FORD PRO
Ford Pro only captured value at the point of vehicle sale to dealers. Everything downstream — finding an upfitter, sourcing parts, coordinating installation, arranging delivery — happened in a fragmented ecosystem running on phone calls, paper catalogues, and personal referrals. The upfitting industry, worth an estimated $9–12B in North America, was operating with almost no technological sophistication. Ford Pro’s CTO wanted the full picture: behaviours, relationships, pain points, and hidden dynamics across the commercial upfitting value web, with the goal of finding strategic openings to move downstream and build something defensible.
What I did
I co-led a 4-person Humanistic team through an 8-week engagement structured around two parallel workstreams: ethnographic research with industry insiders and a comprehensive market and competitive landscape analysis.
We operated at arm’s length from Ford, positioning ourselves as a third-party research firm rather than an OEM proxy. The upfitting industry runs on personal relationships and deep skepticism toward manufacturers getting involved in their business. That positioning got upfitters, parts distributors, and independent dealers to open up about competitive dynamics, pricing structures, and technology hesitations they would have guarded in a direct OEM conversation.
We conducted in-depth interviews across five upfitting shops, speaking with 15–20 individuals in roles spanning shop ownership, installation, sales, and parts procurement, plus dealers and commercial fleet customers. The conversations surfaced entrenched orthodoxy (paper catalogues persisting because digital alternatives required structured data no one had incentive to organize), process opacity between all parties, and real fear about disruptive technologies eliminating the relationships that kept the industry functioning.

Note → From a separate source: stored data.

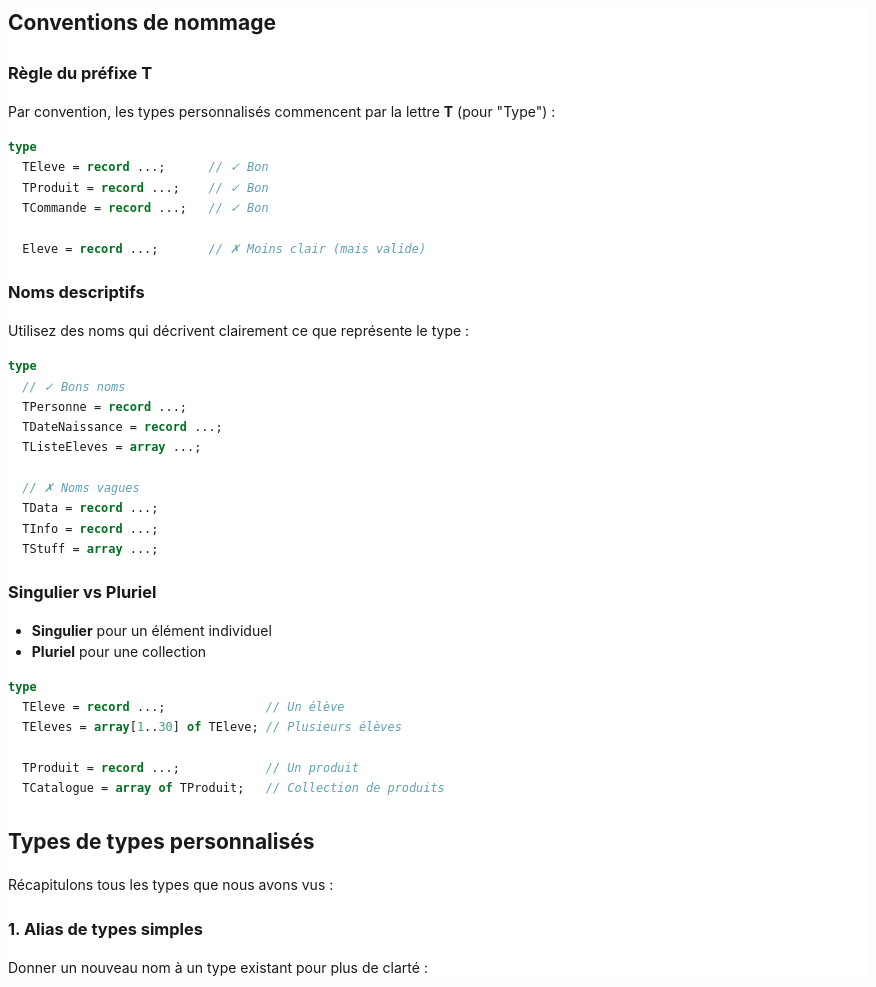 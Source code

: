 ## Conventions de nommage

### Règle du préfixe T

Par convention, les types personnalisés commencent par la lettre **T** (pour "Type") :

```pascal
type
  TEleve = record ...;      // ✓ Bon
  TProduit = record ...;    // ✓ Bon
  TCommande = record ...;   // ✓ Bon

  Eleve = record ...;       // ✗ Moins clair (mais valide)
```

### Noms descriptifs

Utilisez des noms qui décrivent clairement ce que représente le type :

```pascal
type
  // ✓ Bons noms
  TPersonne = record ...;
  TDateNaissance = record ...;
  TListeEleves = array ...;

  // ✗ Noms vagues
  TData = record ...;
  TInfo = record ...;
  TStuff = array ...;
```

### Singulier vs Pluriel

- **Singulier** pour un élément individuel
- **Pluriel** pour une collection

```pascal
type
  TEleve = record ...;              // Un élève
  TEleves = array[1..30] of TEleve; // Plusieurs élèves

  TProduit = record ...;            // Un produit
  TCatalogue = array of TProduit;   // Collection de produits
```

## Types de types personnalisés

Récapitulons tous les types que nous avons vus :

### 1. Alias de types simples

Donner un nouveau nom à un type existant pour plus de clarté :
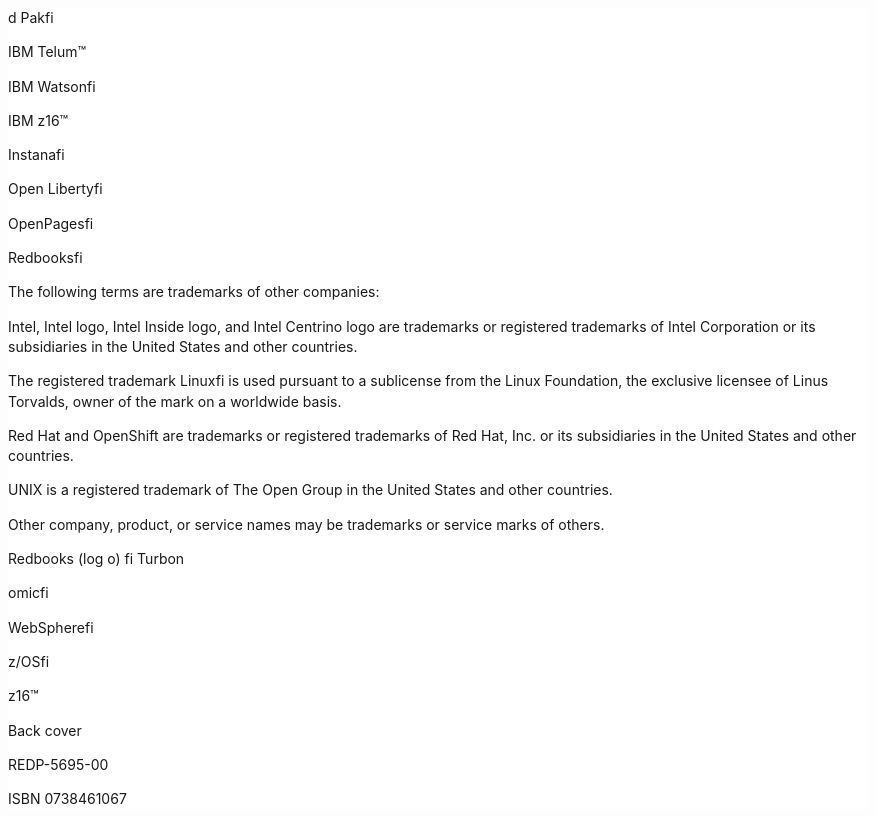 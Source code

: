 d Pakfi

IBM Telum™

IBM Watsonfi

IBM z16™

Instanafi

Open Libertyfi

OpenPagesfi

Redbooksfi

The following terms are trademarks of other companies:

Intel, Intel logo, Intel Inside logo, and Intel Centrino logo are trademarks or registered trademarks of Intel Corporation or its subsidiaries in the United States and other countries.

The registered trademark Linuxfi is used pursuant to a sublicense from the Linux Foundation, the exclusive licensee of Linus Torvalds, owner of the mark on a worldwide basis.

Red Hat and OpenShift are trademarks or registered trademarks of Red Hat, Inc. or its subsidiaries in the United States and other countries.

UNIX is a registered trademark of The Open Group in the United States and other countries.

Other company, product, or service names may be trademarks or service marks of others.

Redbooks (log o) fi Turbon

omicfi

WebSpherefi

z/OSfi

z16™



Back cover



REDP-5695-00

ISBN 0738461067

The output of the competitive marketplace scan
I chose to map the ecosystem as an actor-based value web rather than a linear journey. The value web showed the flow of value, information, and dependency between six actor types (OEMs, dealers, upfitters, parts manufacturers, used vehicle sellers, and services vendors), exposing where Ford sat in the system (upstream, one-directional) and where it could insert itself to create reciprocal value downstream. In parallel, I led a competitive scan profiling dozens of players — Ranger Design, Work Truck Solutions, Knapheide, Adrian Steel, and others — evaluating each across business viability, technology sophistication, UX, risk, and customer value.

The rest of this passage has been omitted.